At Texas A&M, Finn became entranced by the maroon university ship called the Texas Clipper that headed out each summer on research trips, and one summer, she got a job as a student worker on the ship. Then, when a NOAA recruiter came to campus and offered the possibility of piloting ships around the world, Finn was hooked. 

NOAA was dominated by older men, but, according to Finn, they were supportive and encouraging. 

“The crew on my first ship didn’t coddle us, they didn’t treat us like little dolls. They made us work our butts off, they treated us fairly and were really good to us,” she says. “I was trained to not only drive ships, pilot planes and do fieldwork but to manage people who were older and more knowledgeable than myself, which was something I was going to have to do my whole life. You’re going to walk into a lot of situations where people will know more than you. I learned how to do that when I was 22 years old.” 

The first ship Finn piloted was a NOAA ship that surveyed pollution along the East Coast and the Gulf of Mexico. Then NOAA sent her to Hawaii to work on conservation of the Hawaiian monk seal. At the same time, she worked to get a master’s degree in zoology. 

After experiencing the maritime world, Finn got the chance to train as a pilot. First, she flew a plane called the Twin Otter used for surveying coastal pollution. She did a stint as deputy superintendent of the Monterey Bay National Marine Sanctuary, in California, then returned to the skies after a few years to fly the Gulfstream IV as a hurricane hunter. She was also responsible for aircraft maintenance and operations — another position not typically held by a woman.

While she enjoyed the act of flying, it was the objective of the mission that always drove her. Conveying accurate predictions of a hurricane’s trajectory and intensity is crucial to saving lives and property, as it allows officials on the ground to develop the best evacuation and response plans. Finn chased down severe winter storms as well as hurricanes, each offering their own challenges, but Katrina was perhaps the most memorable. 

“Sometimes you fly over the top and see this perfectly formed storm right below you,” she explains. But Katrina was at an altitude higher than her plane flew. “We were flying through [atmospheric] convection nobody else would fly through,” she recounts.

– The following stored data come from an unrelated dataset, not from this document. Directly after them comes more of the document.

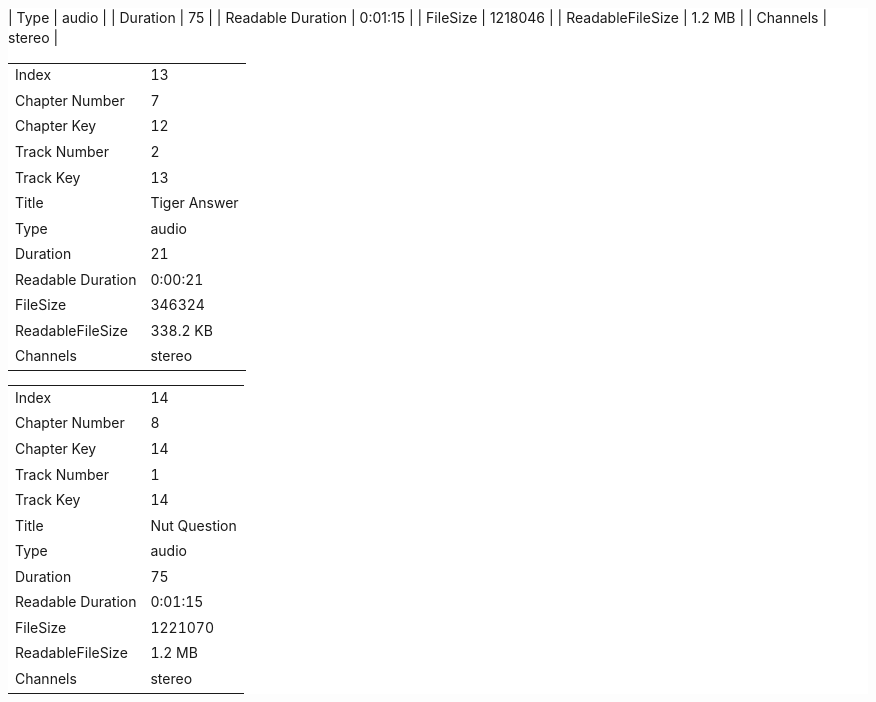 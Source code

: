 | Type | audio |
| Duration | 75 |
| Readable Duration | 0:01:15 |
| FileSize | 1218046 |
| ReadableFileSize | 1.2 MB |
| Channels | stereo |

|  |  |
| - | - |
| Index | 13 |
| Chapter Number | 7 |
| Chapter Key | 12 |
| Track Number | 2 |
| Track Key | 13 |
| Title | Tiger Answer |
| Type | audio |
| Duration | 21 |
| Readable Duration | 0:00:21 |
| FileSize | 346324 |
| ReadableFileSize | 338.2 KB |
| Channels | stereo |

|  |  |
| - | - |
| Index | 14 |
| Chapter Number | 8 |
| Chapter Key | 14 |
| Track Number | 1 |
| Track Key | 14 |
| Title | Nut Question |
| Type | audio |
| Duration | 75 |
| Readable Duration | 0:01:15 |
| FileSize | 1221070 |
| ReadableFileSize | 1.2 MB |
| Channels | stereo |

Finn paved the way for more women to become hurricane hunters at NOAA. In 2018, the agency announced its first hurricane hunting flight copiloted by two women, Rebecca Waddington and Kristie Twining, who chased down Hurricane Hector. Waddington had participated in the second Homeward Bound voyage to Antarctica in 2017 and recommended that Finn apply for the initiative. Finn sees this as an example of how pioneering women can support one another across generations, with younger women mentoring or supporting older women and vice versa. 

Finn and fellow voyagers experience whale sightings at the southernmost tip of the world. Photo by Kari Lydersen

From Whales to Turtles

On the bow of a ship surrounded by brilliant blue and white icebergs, a whale flipping its tail in the distance, Finn describes how this ecosystem, so different from Mobile Bay, inspires her to continue her work at home. Along with her restoration work in the Gulf, she volunteers with animal rescue and sea turtle protection initiatives. 

“Antarctica’s beauty and biodiversity is so awe-inspiring, you don’t need to look for it,” she says. “People from all over the world are working mindfully to preserve it. At the same time, I believe our community is motivated to preserve Mobile Bay and our coasts and can have an impact regionally, nationally and even globally.”

Kari Lydersen is a Chicago-based journalist, author and journalism professor at Northwestern University. She travelled with the expedition to Antarctica courtesy of Acciona, a Spanish global renewable energy company that sponsors Homeward Bound.